◆ Records for this exercise:
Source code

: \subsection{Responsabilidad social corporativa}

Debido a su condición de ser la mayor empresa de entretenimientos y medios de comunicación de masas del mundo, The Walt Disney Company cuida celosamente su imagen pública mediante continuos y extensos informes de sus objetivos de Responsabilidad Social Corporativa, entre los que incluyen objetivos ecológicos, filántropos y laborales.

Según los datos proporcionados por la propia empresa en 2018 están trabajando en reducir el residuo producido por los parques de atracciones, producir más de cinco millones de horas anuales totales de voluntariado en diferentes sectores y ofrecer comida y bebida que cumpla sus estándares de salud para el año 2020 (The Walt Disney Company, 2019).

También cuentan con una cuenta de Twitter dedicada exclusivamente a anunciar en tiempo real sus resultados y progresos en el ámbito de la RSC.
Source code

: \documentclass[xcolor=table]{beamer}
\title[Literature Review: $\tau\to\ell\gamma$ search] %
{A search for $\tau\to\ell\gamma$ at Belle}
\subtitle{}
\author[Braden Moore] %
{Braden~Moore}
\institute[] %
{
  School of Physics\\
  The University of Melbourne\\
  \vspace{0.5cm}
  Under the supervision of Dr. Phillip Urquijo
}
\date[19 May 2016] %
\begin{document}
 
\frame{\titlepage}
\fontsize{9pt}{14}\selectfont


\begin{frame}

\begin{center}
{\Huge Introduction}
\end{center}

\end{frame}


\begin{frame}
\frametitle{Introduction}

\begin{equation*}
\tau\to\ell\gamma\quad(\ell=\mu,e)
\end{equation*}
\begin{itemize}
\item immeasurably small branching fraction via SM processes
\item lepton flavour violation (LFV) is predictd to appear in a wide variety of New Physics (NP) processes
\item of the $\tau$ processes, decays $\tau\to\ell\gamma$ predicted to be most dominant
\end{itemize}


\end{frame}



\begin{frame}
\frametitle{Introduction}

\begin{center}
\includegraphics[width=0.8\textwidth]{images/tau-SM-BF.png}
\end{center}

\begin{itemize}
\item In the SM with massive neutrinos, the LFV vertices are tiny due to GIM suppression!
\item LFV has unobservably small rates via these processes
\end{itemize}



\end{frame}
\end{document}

◆ Exercise requirements: The records above should be returned exactly.

◆ Expected output:
Source code

: \subsection{Responsabilidad social corporativa}

Debido a su condición de ser la mayor empresa de entretenimientos y medios de comunicación de masas del mundo, The Walt Disney Company cuida celosamente su imagen pública mediante continuos y extensos informes de sus objetivos de Responsabilidad Social Corporativa, entre los que incluyen objetivos ecológicos, filántropos y laborales.

Según los datos proporcionados por la propia empresa en 2018 están trabajando en reducir el residuo producido por los parques de atracciones, producir más de cinco millones de horas anuales totales de voluntariado en diferentes sectores y ofrecer comida y bebida que cumpla sus estándares de salud para el año 2020 (The Walt Disney Company, 2019).

También cuentan con una cuenta de Twitter dedicada exclusivamente a anunciar en tiempo real sus resultados y progresos en el ámbito de la RSC.
Source code

: \documentclass[xcolor=table]{beamer}
\title[Literature Review: $\tau\to\ell\gamma$ search] %
{A search for $\tau\to\ell\gamma$ at Belle}
\subtitle{}
\author[Braden Moore] %
{Braden~Moore}
\institute[] %
{
  School of Physics\\
  The University of Melbourne\\
  \vspace{0.5cm}
  Under the supervision of Dr. Phillip Urquijo
}
\date[19 May 2016] %
\begin{document}
 
\frame{\titlepage}
\fontsize{9pt}{14}\selectfont


\begin{frame}

\begin{center}
{\Huge Introduction}
\end{center}

\end{frame}


\begin{frame}
\frametitle{Introduction}

\begin{equation*}
\tau\to\ell\gamma\quad(\ell=\mu,e)
\end{equation*}
\begin{itemize}
\item immeasurably small branching fraction via SM processes
\item lepton flavour violation (LFV) is predictd to appear in a wide variety of New Physics (NP) processes
\item of the $\tau$ processes, decays $\tau\to\ell\gamma$ predicted to be most dominant
\end{itemize}


\end{frame}



\begin{frame}
\frametitle{Introduction}

\begin{center}
\includegraphics[width=0.8\textwidth]{images/tau-SM-BF.png}
\end{center}

\begin{itemize}
\item In the SM with massive neutrinos, the LFV vertices are tiny due to GIM suppression!
\item LFV has unobservably small rates via these processes
\end{itemize}



\end{frame}
\end{document}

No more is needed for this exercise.